Work instruction
Count every line below that holds "high". The answer is the number alone.

(Saved entries)
Content starts
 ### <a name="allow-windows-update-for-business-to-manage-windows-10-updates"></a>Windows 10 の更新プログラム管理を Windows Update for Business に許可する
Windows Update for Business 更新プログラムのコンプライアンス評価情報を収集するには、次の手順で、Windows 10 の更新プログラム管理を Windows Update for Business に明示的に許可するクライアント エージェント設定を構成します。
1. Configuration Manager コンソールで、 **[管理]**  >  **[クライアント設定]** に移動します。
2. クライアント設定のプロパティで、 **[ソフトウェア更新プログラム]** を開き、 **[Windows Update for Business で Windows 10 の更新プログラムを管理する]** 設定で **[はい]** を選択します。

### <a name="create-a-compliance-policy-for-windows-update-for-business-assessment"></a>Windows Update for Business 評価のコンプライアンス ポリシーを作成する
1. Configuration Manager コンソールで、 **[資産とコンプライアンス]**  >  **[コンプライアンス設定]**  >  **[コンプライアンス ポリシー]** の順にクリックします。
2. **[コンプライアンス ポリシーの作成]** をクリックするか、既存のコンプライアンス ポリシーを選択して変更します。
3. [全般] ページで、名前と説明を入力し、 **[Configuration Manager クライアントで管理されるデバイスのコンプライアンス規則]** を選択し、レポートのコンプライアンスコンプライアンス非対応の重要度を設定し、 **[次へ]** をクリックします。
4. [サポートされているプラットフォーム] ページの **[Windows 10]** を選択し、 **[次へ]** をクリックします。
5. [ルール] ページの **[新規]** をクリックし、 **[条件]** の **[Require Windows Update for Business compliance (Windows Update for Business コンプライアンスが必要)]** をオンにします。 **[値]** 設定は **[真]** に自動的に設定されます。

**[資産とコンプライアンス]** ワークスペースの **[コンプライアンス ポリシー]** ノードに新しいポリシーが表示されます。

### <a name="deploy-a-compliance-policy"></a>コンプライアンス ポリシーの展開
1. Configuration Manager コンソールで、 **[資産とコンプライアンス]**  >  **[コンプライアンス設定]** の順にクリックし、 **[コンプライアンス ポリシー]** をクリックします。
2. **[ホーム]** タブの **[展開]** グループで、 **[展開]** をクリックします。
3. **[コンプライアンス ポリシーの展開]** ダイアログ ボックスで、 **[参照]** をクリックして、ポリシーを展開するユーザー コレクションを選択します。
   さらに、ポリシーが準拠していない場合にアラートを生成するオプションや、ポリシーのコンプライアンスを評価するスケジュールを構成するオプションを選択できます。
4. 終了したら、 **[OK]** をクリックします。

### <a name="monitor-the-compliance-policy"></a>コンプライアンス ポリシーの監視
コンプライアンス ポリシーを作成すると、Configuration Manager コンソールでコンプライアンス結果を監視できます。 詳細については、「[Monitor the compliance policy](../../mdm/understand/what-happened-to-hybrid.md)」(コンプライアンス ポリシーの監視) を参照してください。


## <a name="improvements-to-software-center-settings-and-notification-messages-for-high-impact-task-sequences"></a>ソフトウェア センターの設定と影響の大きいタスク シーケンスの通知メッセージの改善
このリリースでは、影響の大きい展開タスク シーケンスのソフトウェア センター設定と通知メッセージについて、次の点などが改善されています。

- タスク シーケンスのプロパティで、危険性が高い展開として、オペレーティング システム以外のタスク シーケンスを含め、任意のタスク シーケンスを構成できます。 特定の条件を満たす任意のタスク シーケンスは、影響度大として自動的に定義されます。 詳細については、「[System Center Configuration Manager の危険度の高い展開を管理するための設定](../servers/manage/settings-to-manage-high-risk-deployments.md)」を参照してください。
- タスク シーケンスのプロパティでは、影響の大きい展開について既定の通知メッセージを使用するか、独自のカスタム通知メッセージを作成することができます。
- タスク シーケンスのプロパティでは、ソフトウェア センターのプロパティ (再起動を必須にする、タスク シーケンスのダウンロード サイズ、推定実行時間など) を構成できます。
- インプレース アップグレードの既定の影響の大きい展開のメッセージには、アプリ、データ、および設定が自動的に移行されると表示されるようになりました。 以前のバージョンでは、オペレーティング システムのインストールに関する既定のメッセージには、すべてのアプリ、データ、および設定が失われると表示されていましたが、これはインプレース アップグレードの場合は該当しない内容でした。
Content ends
Result of the task
2